Top of Supplied data

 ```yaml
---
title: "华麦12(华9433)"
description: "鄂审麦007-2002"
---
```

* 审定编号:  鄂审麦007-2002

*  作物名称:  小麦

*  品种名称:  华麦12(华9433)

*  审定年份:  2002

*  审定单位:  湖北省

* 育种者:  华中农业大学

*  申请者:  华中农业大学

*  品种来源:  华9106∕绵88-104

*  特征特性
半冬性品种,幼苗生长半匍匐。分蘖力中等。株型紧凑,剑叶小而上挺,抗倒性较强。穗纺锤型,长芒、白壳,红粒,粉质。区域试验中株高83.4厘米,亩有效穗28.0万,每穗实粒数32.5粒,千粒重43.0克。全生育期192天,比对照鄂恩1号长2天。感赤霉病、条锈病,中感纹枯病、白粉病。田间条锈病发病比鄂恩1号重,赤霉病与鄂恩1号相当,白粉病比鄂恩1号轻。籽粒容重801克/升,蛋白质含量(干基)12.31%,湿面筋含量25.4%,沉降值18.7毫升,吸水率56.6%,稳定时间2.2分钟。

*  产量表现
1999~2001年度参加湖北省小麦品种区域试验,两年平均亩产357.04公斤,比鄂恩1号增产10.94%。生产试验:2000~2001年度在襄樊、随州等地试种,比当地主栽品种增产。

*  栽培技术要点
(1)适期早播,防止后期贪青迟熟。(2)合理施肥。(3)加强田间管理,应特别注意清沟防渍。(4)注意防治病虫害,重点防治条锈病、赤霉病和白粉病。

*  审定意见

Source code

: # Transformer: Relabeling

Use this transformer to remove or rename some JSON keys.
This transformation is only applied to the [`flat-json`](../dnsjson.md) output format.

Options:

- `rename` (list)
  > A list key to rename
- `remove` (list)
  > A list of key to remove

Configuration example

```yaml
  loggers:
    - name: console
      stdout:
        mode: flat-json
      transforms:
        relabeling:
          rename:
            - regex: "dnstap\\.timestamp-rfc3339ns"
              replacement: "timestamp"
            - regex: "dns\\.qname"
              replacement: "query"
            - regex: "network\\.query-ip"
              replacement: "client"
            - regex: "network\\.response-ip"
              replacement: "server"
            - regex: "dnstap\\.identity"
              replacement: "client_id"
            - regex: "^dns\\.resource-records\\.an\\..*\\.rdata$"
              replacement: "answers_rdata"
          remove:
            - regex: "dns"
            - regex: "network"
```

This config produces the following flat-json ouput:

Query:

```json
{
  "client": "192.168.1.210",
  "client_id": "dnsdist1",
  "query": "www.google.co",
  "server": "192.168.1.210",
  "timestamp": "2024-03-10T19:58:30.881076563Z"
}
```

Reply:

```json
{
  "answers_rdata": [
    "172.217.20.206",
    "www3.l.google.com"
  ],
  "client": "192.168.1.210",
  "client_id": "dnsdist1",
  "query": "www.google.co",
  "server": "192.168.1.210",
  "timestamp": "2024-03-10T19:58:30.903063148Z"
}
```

Bottom of Supplied data

Instructions for the task: Copy out the records above without altering anything.

Response area:
 ```yaml
---
title: "华麦12(华9433)"
description: "鄂审麦007-2002"
---
```

* 审定编号:  鄂审麦007-2002

*  作物名称:  小麦

*  品种名称:  华麦12(华9433)

*  审定年份:  2002

*  审定单位:  湖北省

* 育种者:  华中农业大学

*  申请者:  华中农业大学

*  品种来源:  华9106∕绵88-104

*  特征特性
半冬性品种,幼苗生长半匍匐。分蘖力中等。株型紧凑,剑叶小而上挺,抗倒性较强。穗纺锤型,长芒、白壳,红粒,粉质。区域试验中株高83.4厘米,亩有效穗28.0万,每穗实粒数32.5粒,千粒重43.0克。全生育期192天,比对照鄂恩1号长2天。感赤霉病、条锈病,中感纹枯病、白粉病。田间条锈病发病比鄂恩1号重,赤霉病与鄂恩1号相当,白粉病比鄂恩1号轻。籽粒容重801克/升,蛋白质含量(干基)12.31%,湿面筋含量25.4%,沉降值18.7毫升,吸水率56.6%,稳定时间2.2分钟。

*  产量表现
1999~2001年度参加湖北省小麦品种区域试验,两年平均亩产357.04公斤,比鄂恩1号增产10.94%。生产试验:2000~2001年度在襄樊、随州等地试种,比当地主栽品种增产。

*  栽培技术要点
(1)适期早播,防止后期贪青迟熟。(2)合理施肥。(3)加强田间管理,应特别注意清沟防渍。(4)注意防治病虫害,重点防治条锈病、赤霉病和白粉病。

*  审定意见

Source code

: # Transformer: Relabeling

Use this transformer to remove or rename some JSON keys.
This transformation is only applied to the [`flat-json`](../dnsjson.md) output format.

Options:

- `rename` (list)
  > A list key to rename
- `remove` (list)
  > A list of key to remove

Configuration example

```yaml
  loggers:
    - name: console
      stdout:
        mode: flat-json
      transforms:
        relabeling:
          rename:
            - regex: "dnstap\\.timestamp-rfc3339ns"
              replacement: "timestamp"
            - regex: "dns\\.qname"
              replacement: "query"
            - regex: "network\\.query-ip"
              replacement: "client"
            - regex: "network\\.response-ip"
              replacement: "server"
            - regex: "dnstap\\.identity"
              replacement: "client_id"
            - regex: "^dns\\.resource-records\\.an\\..*\\.rdata$"
              replacement: "answers_rdata"
          remove:
            - regex: "dns"
            - regex: "network"
```

This config produces the following flat-json ouput:

Query:

```json
{
  "client": "192.168.1.210",
  "client_id": "dnsdist1",
  "query": "www.google.co",
  "server": "192.168.1.210",
  "timestamp": "2024-03-10T19:58:30.881076563Z"
}
```

Reply:

```json
{
  "answers_rdata": [
    "172.217.20.206",
    "www3.l.google.com"
  ],
  "client": "192.168.1.210",
  "client_id": "dnsdist1",
  "query": "www.google.co",
  "server": "192.168.1.210",
  "timestamp": "2024-03-10T19:58:30.903063148Z"
}
```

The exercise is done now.